Jeremy Clarkson

Jeremy Clarkson

Clarkson on: celebrity

Recently I bought some new shoes. You may have read about them in Heat magazine. I'm told there were many pictures of me walking along the street in them, and much comment too. Apparently, no one likes them very much.

So, it's come to this. We are now so celebrity-obsessed that when someone from the electric fish tank buys a new pair of shoes, magazines and newspapers think it is important. Heat magazine could have run a story about how Mr Brown may be overthrown by the grey men in the summer recess. It could have run a report on the guidance systems in Iran's new rockets. But it did neither of those things. It decided my new footwear was more important.

This brings me on to Jamie Oliver. We're told that for every £1 Sainsbury's spends on adverts featuring the chirpy young cook, it gets £30 back in increased revenue.

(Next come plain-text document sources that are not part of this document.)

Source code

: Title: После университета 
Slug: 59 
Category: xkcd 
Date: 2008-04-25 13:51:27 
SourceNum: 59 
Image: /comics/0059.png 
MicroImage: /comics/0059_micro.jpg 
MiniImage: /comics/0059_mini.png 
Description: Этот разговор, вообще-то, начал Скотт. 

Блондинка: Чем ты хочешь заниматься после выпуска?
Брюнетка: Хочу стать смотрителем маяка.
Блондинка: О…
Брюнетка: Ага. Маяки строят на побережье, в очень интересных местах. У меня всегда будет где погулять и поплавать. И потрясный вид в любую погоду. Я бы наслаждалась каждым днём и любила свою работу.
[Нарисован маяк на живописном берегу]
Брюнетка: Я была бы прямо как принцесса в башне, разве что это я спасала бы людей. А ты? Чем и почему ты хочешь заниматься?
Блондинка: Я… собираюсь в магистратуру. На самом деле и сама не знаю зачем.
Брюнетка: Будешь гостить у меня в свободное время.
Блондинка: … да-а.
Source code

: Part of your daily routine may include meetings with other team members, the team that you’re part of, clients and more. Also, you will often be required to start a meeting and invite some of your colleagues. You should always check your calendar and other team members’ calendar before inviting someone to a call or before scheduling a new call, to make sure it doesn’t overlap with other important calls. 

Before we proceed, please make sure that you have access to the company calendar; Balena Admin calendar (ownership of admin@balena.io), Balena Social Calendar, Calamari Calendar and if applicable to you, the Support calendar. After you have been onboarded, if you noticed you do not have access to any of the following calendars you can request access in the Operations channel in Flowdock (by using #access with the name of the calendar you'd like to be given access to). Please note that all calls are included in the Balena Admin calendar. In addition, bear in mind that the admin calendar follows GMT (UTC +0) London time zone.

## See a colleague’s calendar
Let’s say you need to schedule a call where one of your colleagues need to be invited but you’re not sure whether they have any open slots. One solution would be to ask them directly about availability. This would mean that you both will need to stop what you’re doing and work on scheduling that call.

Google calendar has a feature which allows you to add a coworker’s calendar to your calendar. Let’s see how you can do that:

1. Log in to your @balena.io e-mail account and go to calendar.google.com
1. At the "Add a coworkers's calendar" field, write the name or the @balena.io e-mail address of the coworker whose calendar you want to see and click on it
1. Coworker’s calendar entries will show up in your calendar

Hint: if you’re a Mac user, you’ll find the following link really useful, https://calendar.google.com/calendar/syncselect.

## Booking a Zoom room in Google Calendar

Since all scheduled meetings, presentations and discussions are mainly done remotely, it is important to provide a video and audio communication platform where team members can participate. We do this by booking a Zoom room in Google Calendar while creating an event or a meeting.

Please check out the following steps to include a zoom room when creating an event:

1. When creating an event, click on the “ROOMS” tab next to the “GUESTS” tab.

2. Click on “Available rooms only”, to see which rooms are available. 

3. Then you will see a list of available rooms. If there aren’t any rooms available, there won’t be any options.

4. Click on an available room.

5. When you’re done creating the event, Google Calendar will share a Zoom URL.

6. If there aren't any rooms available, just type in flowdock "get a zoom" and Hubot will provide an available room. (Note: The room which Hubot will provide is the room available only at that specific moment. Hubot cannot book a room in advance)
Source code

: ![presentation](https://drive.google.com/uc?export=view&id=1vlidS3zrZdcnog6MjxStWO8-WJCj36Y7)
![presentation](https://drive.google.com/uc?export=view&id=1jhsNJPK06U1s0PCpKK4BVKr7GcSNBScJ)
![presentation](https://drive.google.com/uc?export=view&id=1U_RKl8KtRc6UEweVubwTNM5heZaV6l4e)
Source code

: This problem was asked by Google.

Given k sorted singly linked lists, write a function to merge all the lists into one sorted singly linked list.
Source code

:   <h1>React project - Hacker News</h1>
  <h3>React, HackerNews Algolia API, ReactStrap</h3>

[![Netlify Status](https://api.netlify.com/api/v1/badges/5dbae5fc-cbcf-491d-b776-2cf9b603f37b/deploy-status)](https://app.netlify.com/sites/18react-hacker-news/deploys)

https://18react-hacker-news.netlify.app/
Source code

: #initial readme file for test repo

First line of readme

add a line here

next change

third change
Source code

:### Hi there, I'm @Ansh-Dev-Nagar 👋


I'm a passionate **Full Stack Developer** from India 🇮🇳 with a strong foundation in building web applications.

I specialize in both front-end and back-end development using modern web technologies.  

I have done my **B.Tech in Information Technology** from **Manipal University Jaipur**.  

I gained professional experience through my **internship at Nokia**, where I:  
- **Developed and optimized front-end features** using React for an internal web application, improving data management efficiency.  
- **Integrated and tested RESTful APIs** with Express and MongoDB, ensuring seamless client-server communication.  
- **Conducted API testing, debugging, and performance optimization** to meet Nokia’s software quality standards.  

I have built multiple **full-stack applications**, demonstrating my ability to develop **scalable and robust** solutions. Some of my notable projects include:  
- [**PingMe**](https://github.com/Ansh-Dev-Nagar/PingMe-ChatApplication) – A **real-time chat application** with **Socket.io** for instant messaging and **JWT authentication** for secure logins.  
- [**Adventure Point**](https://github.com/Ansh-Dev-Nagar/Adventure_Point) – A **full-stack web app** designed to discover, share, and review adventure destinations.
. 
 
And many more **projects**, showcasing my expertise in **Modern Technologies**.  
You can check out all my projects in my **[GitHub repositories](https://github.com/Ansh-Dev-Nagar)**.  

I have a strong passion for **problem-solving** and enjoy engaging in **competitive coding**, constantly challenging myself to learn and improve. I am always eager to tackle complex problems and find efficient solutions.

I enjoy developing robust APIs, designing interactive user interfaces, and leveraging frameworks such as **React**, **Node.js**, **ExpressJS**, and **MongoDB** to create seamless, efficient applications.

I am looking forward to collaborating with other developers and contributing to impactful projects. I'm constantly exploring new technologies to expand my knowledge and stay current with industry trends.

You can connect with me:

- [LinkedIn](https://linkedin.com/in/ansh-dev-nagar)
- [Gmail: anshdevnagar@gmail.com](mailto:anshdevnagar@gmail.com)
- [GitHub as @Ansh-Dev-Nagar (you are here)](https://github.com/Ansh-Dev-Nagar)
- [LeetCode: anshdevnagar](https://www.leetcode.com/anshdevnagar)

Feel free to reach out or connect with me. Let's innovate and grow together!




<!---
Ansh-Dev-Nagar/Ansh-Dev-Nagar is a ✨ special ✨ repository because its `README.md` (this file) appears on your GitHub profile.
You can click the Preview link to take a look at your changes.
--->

I dare say Walkers would have much the same thing to say about Gary Lineker and that Morrisons will soon be reporting bumper sales thanks to Hammond.

We've reached a point, in fact, where you probably couldn't hope to sell anything unless it's attached in some way to a celebrity. Seriously. You might develop a way of converting soil into gold, but unless you get Jane Fonda to say it works, the kits will sit on the shelves gathering dust.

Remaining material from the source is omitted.